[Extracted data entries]

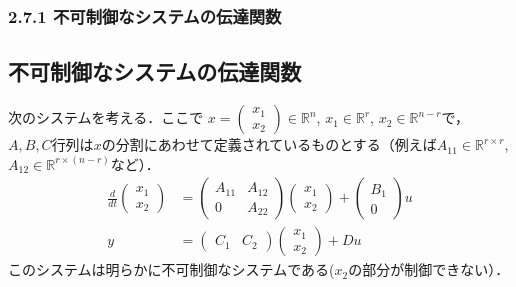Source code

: \begin{frame}[t]
\frametitle{2.7.1 不可制御なシステムの伝達関数}
\subsection{不可制御なシステムの伝達関数}

次のシステムを考える．ここで
$x = \left(\begin{array}{c} {x}_1 \\ {x}_2 \end{array}\right) \in {\mathbb R}^n$, 
$x_1 \in {\mathbb R}^r$, $x_2 \in {\mathbb R}^{n-r}$で，$A,B,C$行列は$x$の分割にあわせて定義されているものとする（例えば$A_{11} \in {\mathbb R}^{r \times r}$, $A_{12} \in {\mathbb R}^{r \times (n-r)}$など）．
\begin{align}
 \frac{d}{dt}
  \left(\begin{array}{c}
         {x}_1 \\
	 {x}_2 
	\end{array}\right)
  &=
  \left(\begin{array}{cc}
         {A}_{11} & {A}_{12} \\
	     0        & {A}_{22}
	\end{array}\right)
  \left(\begin{array}{c}
         {x}_1 \\
	 {x}_2 
	\end{array}\right)
  +
  \left(\begin{array}{c}
         {B}_1 \\
	 0
	\end{array}\right)
  u \\
 y &=
  \left(\begin{array}{cc}
         {C}_1 & {C}_2 
	\end{array}\right)
  \left(\begin{array}{c}
         {x}_1 \\
	 {x}_2 
	\end{array}\right)
  + D u
\end{align}
このシステムは明らかに不可制御なシステムである($x_2$の部分が制御できない）．
\end{frame}

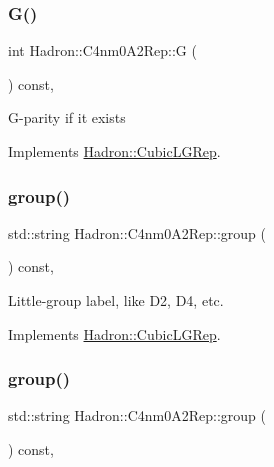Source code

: \subsubsection{\texorpdfstring{G()}{G()}\hspace{0.1cm}{\footnotesize\ttfamily [2/2]}}
{\footnotesize\ttfamily int Hadron\+::\+C4nm0\+A2\+Rep\+::G (\begin{DoxyParamCaption}{ }\end{DoxyParamCaption}) const\hspace{0.3cm}{\ttfamily [inline]}, {\ttfamily [virtual]}}

G-\/parity if it exists 

Implements \mbox{\hyperlink{structHadron_1_1CubicLGRep_ace26f7b2d55e3a668a14cb9026da5231}{Hadron\+::\+Cubic\+L\+G\+Rep}}.

\mbox{\label{structHadron_1_1C4nm0A2Rep_aaba4ff31952a682fa280fc4c8803dbc3}} 
\subsubsection{\texorpdfstring{group()}{group()}\hspace{0.1cm}{\footnotesize\ttfamily [1/3]}}
{\footnotesize\ttfamily std\+::string Hadron\+::\+C4nm0\+A2\+Rep\+::group (\begin{DoxyParamCaption}{ }\end{DoxyParamCaption}) const\hspace{0.3cm}{\ttfamily [inline]}, {\ttfamily [virtual]}}

Little-\/group label, like D2, D4, etc. 

Implements \mbox{\hyperlink{structHadron_1_1CubicLGRep_a9bdb14b519a611d21379ed96a3a9eb41}{Hadron\+::\+Cubic\+L\+G\+Rep}}.

\mbox{\label{structHadron_1_1C4nm0A2Rep_aaba4ff31952a682fa280fc4c8803dbc3}} 
\subsubsection{\texorpdfstring{group()}{group()}\hspace{0.1cm}{\footnotesize\ttfamily [2/3]}}
{\footnotesize\ttfamily std\+::string Hadron\+::\+C4nm0\+A2\+Rep\+::group (\begin{DoxyParamCaption}{ }\end{DoxyParamCaption}) const\hspace{0.3cm}{\ttfamily [inline]}, {\ttfamily [virtual]}}

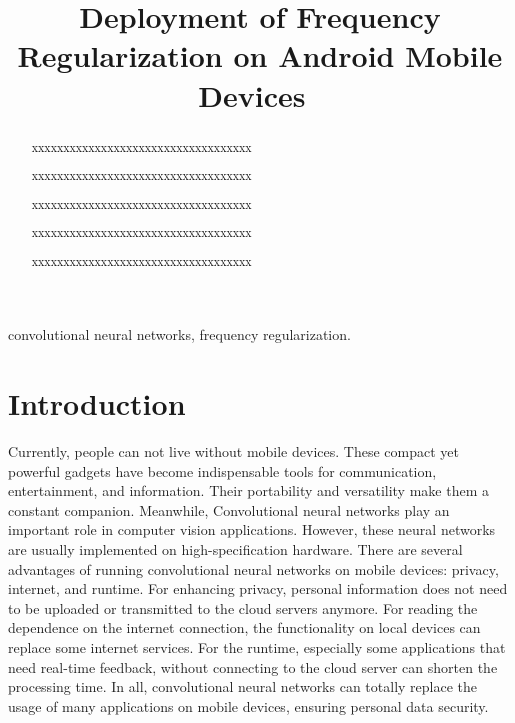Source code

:\documentclass[conference]{IEEEtran}
\begin{document}
\title{Deployment of Frequency Regularization on Android Mobile Devices\
}

\author{
	\and
}

\maketitle

\begin{abstract}
	
xxxxxxxxxxxxxxxxxxxxxxxxxxxxxxxxxxx

xxxxxxxxxxxxxxxxxxxxxxxxxxxxxxxxxxx

xxxxxxxxxxxxxxxxxxxxxxxxxxxxxxxxxxx

xxxxxxxxxxxxxxxxxxxxxxxxxxxxxxxxxxx

xxxxxxxxxxxxxxxxxxxxxxxxxxxxxxxxxxx

\end{abstract}

\begin{IEEEkeywords}
	
convolutional neural networks, frequency regularization.

\end{IEEEkeywords}

\section{Introduction}

Currently, people can not live without mobile devices. These compact yet powerful gadgets have become indispensable tools for communication, entertainment, and information. Their portability and versatility make them a constant companion. Meanwhile, Convolutional neural networks play an important role in computer vision applications. However, these neural networks are usually implemented on high-specification hardware. There are several advantages of running convolutional neural networks on mobile devices: privacy, internet, and runtime. For enhancing privacy, personal information does not need to be uploaded or transmitted to the cloud servers anymore. For reading the dependence on the internet connection, the functionality on local devices can replace some internet services. For the runtime, especially some applications that need real-time feedback, without connecting to the cloud server can shorten the processing time. In all, convolutional neural networks can totally replace the usage of many applications on mobile devices, ensuring personal data security. 
\end{document}
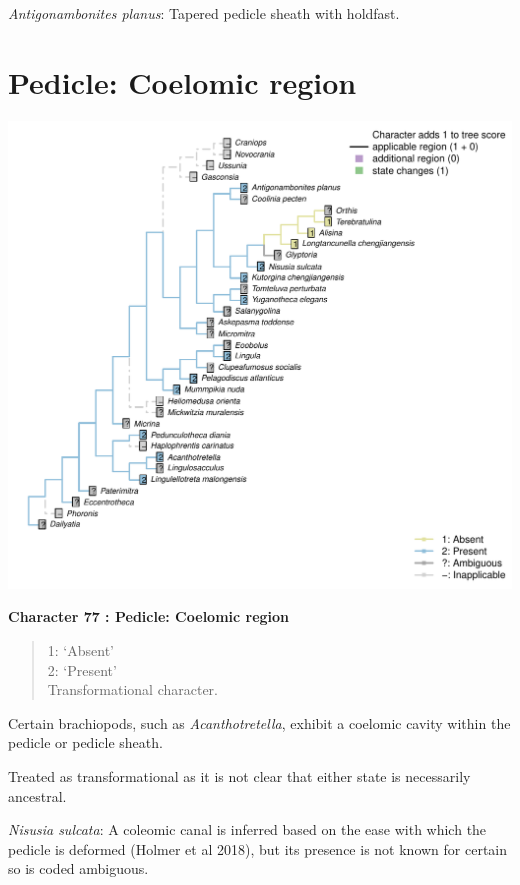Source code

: \documentclass[]{book}
\theoremstyle{definition}
\theoremstyle{definition}
\theoremstyle{definition}
\theoremstyle{remark}
\begin{document}
\emph{Antigonambonites planus}: Tapered pedicle sheath with holdfast.

\hypertarget{pedicle-coelomic-region}{%
\section*{Pedicle: Coelomic region}\label{pedicle-coelomic-region}}

\includegraphics{Brachiopod_phylogeny_files/figure-latex/unnamed-chunk-5-77.pdf}

\textbf{Character 77 : Pedicle: Coelomic region }

\begin{quote}
1: `Absent'\\
2: `Present'\\
Transformational character.
\end{quote}

Certain brachiopods, such as \emph{Acanthotretella}, exhibit a coelomic
cavity within the pedicle or pedicle sheath.

Treated as transformational as it is not clear that either state is
necessarily ancestral.

\emph{Nisusia sulcata}: A coleomic canal is inferred based on the ease
with which the pedicle is deformed (Holmer et al 2018), but its presence
is not known for certain so is coded ambiguous.
\end{document}

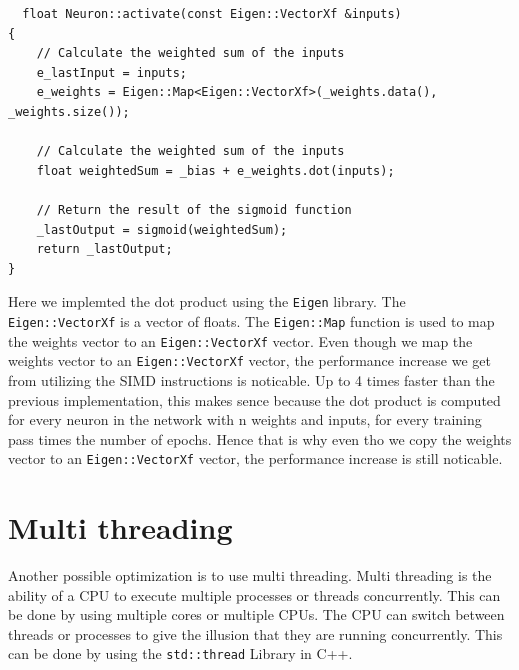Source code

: \documentclass[twoside]{article}
\begin{document}
\begin{lstlisting}
  float Neuron::activate(const Eigen::VectorXf &inputs)
{
    // Calculate the weighted sum of the inputs
    e_lastInput = inputs;
    e_weights = Eigen::Map<Eigen::VectorXf>(_weights.data(), _weights.size());

    // Calculate the weighted sum of the inputs
    float weightedSum = _bias + e_weights.dot(inputs);

    // Return the result of the sigmoid function
    _lastOutput = sigmoid(weightedSum);
    return _lastOutput;
}
\end{lstlisting}
Here we implemted the dot product using the \texttt{Eigen} library. The \texttt{Eigen::VectorXf} is a vector of floats.
The \texttt{Eigen::Map} function is used to map the weights vector to an \texttt{Eigen::VectorXf} vector.
Even though we map the weights vector to an \texttt{Eigen::VectorXf} vector, the performance increase we get from utilizing the SIMD instructions is noticable.
Up to 4 times faster than the previous implementation,
this makes sence because the dot product is computed for every neuron in the network with n weights and inputs, for every training pass times the number of epochs.
Hence that is why even tho we copy the weights vector to an \texttt{Eigen::VectorXf} vector, the performance increase is still noticable.

\newpage
\section{Multi threading}
Another possible optimization is to use multi threading. Multi threading is the ability of a CPU to execute multiple processes or threads concurrently.
This can be done by using multiple cores or multiple CPUs. The CPU can switch between threads or processes to give the illusion that they are running concurrently.
This can be done by using the \texttt{std::thread} Library in C++.


\newpage


\end{document}
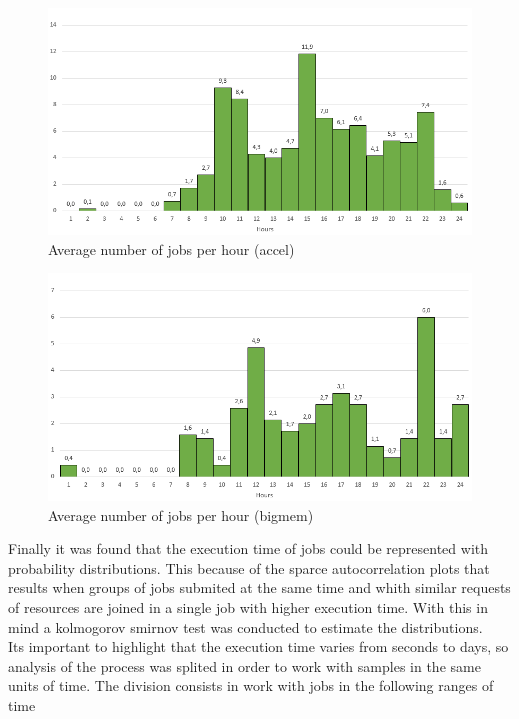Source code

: \documentclass{wscpaperproc}
\begin{document}
\begin{figure}[h!]
\includegraphics[width=\textwidth]{./images/average_arrivals_accel}
\caption{Average number of jobs per hour (accel)}
\label{arrival_accel}
\end{figure}

\begin{figure}[h!]
\includegraphics[width=\textwidth]{./images/average_arrivals_bigmem}
\caption{Average number of jobs per hour (bigmem)}
\label{arrival_bigmem}
\end{figure}

Finally it was found that the execution time of jobs could be represented with
probability distributions. This because of the sparce autocorrelation plots that
results when groups of jobs submited at the same time and
whith similar requests of resources are joined in a single job with higher
execution time. With this in mind a kolmogorov smirnov test was conducted to
estimate the distributions. \\

Its important to highlight that the execution time varies from seconds to days,
so analysis of the process was splited in order to work with samples in the same
units of time. The division consists in work with jobs in the following ranges
of time
\end{document}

* **TASK ITEM**
Scan the records above and show every line in which the word "number" occurs.

* **THE ANSWER**
this makes sence because the dot product is computed for every neuron in the network with n weights and inputs, for every training pass times the number of epochs.
\caption{Average number of jobs per hour (accel)}
\caption{Average number of jobs per hour (bigmem)}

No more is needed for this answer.